Some of you are probably saying, “So what? There are lots of “lookalike” (even facsimile) houses in the Village.” And you would be right. But I can’t help imagining that the builder of all these houses may have been the same person, and if one of the owners, or their neighbors, knows who built one of these houses, they probably know who built the others too. That would be interesting to know, at least to me.

But yes, the same design for a house is often built repeatedly, even way back when, and especially today.

The earliest surviving house in Southampton Village is a salt box, which was the form of most of the East End’s earliest surviving homes. There are also a significant amount of Sear’s kit houses (sold as “Sears Modern Homes” on the East End. Over 70,000 of these were sold in North America between 1908 and 1940. Shipped via railroad boxcars, these kits included all the materials needed to build a house. Many were assembled by the new homeowner and friends, relatives, and neighbors, in a fashion similar to the traditional barn-raisings of farming families.” (wikipedia)

Even today we can find volume after volume of house plan books sold at Barnes & Noble and Home Depot alike. I even remember a client from back when I worked as an architect that came to the office and asked us to build them a house just like they found on page x of a catalog they had, except with a few tweaks of their own.

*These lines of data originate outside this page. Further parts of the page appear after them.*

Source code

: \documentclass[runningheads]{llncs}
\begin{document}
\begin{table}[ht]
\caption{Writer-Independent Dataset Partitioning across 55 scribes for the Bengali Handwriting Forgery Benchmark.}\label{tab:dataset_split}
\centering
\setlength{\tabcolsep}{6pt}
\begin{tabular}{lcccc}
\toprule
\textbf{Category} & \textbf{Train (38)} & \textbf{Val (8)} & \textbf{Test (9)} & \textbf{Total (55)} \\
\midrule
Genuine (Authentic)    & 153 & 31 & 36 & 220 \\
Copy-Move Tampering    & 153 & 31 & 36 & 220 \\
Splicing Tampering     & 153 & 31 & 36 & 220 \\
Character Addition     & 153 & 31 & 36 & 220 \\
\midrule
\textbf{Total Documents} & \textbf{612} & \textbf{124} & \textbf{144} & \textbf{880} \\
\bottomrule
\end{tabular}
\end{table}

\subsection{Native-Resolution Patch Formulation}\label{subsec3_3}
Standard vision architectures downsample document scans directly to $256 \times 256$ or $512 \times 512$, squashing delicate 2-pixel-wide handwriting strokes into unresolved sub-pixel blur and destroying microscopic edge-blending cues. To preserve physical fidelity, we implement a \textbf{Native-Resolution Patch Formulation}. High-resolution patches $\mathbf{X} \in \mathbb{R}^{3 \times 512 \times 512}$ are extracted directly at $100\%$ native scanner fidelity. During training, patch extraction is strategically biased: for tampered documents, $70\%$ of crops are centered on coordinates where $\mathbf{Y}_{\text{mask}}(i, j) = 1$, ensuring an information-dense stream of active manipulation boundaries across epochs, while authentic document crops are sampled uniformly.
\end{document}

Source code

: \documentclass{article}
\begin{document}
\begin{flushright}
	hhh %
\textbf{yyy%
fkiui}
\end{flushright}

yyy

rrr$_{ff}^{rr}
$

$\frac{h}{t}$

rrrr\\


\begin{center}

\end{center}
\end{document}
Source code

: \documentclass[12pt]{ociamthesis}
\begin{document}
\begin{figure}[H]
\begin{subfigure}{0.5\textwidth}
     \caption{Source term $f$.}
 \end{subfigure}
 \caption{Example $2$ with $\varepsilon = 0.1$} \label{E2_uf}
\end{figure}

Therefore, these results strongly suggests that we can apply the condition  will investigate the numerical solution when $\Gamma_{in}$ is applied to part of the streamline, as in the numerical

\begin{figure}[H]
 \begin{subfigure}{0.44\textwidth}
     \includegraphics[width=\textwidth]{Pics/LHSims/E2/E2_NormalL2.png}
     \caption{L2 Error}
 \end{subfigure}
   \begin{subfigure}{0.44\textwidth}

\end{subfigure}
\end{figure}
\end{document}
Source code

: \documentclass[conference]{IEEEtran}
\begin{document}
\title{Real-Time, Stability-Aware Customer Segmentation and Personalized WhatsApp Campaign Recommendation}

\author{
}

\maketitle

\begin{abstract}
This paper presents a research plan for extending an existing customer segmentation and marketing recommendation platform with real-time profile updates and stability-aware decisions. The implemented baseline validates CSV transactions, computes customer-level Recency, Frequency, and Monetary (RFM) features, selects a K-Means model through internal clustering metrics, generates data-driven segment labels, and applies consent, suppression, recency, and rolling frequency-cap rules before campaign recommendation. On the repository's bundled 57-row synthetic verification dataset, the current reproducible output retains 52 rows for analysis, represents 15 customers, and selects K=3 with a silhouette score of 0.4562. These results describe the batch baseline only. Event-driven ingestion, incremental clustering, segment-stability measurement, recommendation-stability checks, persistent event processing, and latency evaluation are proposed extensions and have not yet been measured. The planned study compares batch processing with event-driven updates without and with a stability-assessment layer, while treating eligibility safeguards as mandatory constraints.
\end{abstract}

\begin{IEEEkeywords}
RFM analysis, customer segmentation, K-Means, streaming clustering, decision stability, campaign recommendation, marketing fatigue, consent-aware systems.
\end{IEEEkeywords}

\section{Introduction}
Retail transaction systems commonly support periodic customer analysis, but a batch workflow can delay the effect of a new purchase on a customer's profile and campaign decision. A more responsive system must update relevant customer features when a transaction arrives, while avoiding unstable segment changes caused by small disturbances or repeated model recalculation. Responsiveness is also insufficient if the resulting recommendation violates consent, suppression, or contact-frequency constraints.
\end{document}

It wasn’t always, and still isn’t, that architects are behind the construction of every structure. While I believe good architects are beneficial to every construction project, it’s true that many people disagree
and feel that costs can be saved without them. But if many of the Village’s most gorgeous and historic homes didn’t have an architect behind them, then the quality of builders in those days must really have been extraordinary and inspiring to say the least.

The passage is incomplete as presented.